November 24, 2009
Review: Invisible Lines by Mary Amato
For Trevor Musgrove, life isn't always bright and cheerful. His family just moved to Hedley Gardens, a tough housing project its residents call "Deadly Gardens." He goes to school with rich kids who have everything, while he has to work to afford soccer cleats. It doesn't help that the best athlete in school, Xander Pierce, happens to have it out for him. Mistakenly enrolled in an advanced science class taught by an odd but engaging teacher, Trevor is thrown headfirst into the world of natural science. Through all this, he will learn that life can spring up in the darkest places-- maybe even in Deadly Gardens.

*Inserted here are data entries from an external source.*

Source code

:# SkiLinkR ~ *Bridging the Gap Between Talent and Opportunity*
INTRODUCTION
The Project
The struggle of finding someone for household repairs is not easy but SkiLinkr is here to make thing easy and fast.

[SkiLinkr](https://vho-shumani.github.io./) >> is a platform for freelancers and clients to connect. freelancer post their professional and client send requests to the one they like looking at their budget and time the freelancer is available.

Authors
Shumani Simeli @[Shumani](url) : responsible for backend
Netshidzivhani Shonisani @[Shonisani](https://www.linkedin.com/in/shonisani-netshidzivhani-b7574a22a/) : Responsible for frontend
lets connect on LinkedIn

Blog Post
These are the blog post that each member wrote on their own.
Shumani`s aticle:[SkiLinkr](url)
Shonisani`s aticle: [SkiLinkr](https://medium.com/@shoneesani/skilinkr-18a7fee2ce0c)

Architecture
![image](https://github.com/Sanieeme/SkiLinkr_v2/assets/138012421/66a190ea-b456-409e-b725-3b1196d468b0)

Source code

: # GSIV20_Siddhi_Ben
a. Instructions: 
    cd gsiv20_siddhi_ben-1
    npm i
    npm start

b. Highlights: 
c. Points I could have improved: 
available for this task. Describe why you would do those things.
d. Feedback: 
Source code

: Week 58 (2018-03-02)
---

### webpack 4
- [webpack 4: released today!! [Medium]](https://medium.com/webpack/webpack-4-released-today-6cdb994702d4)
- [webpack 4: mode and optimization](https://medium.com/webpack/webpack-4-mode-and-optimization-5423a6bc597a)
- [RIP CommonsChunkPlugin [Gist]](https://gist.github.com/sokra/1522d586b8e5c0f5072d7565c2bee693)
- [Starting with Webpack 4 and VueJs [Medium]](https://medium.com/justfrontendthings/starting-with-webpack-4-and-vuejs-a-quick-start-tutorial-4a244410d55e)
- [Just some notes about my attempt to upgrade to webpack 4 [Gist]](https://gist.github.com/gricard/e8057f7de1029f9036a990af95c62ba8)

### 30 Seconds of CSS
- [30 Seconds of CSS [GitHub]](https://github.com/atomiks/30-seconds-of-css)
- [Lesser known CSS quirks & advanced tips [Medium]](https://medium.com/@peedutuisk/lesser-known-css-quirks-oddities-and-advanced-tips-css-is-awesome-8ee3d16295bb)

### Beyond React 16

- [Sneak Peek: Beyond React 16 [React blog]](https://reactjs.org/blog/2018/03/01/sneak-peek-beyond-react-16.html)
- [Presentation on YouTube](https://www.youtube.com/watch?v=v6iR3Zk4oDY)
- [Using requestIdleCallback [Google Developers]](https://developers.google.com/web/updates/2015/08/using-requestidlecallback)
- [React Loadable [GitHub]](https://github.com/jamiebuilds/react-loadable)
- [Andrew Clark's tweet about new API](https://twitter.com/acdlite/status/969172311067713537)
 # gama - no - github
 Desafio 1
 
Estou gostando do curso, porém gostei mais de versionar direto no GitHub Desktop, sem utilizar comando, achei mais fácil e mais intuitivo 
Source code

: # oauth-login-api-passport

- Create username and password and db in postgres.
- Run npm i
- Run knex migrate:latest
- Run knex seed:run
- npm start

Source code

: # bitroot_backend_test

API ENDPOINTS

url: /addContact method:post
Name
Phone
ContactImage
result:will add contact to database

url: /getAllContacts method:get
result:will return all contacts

When I first started reading this book I almost had to stop. Not because the writing was bad, but because the book starts out with a really sad event, and I didn't know if I wanted to read a book about such sad lives. But I made myself keep reading. I'm glad I did or I would've missed all the hope this story carries. Trevor is a main character that you can root for because he doesn't give up. He always has the hope and belief things will work out. There were times when I was like "Trevor, come on bud it's just not gonna happen", but he never took an answer he didn't like. He worked as hard as he could to make it what he wanted it to be. Although his ability to have hope was strained at times, it was always there. Several roadblocks are thrown up in front of him, he plowed on. I had to admire that! He kept me reading because I wanted to see him succeed. You will too.
After seeing the science teacher I work with wearing a t-shirt with mushrooms and their scientific names, I passed the book on to him. Trevor is placed in an advanced science class where the instructor has them searching for and learning about mushrooms. For this class he has to keep a field journal. That teacher and journal help Trevor go beyond what might normally be expected of him. After I told the science teacher I work with about this, he was really excited to read it. I think he'll like it.
Final Thought: A great book for middle schoolers about never believing people when they tell you your dreams aren't possible.
Best for ages: 11-14 There are a few parts of the book that might be too serious for the younger kids.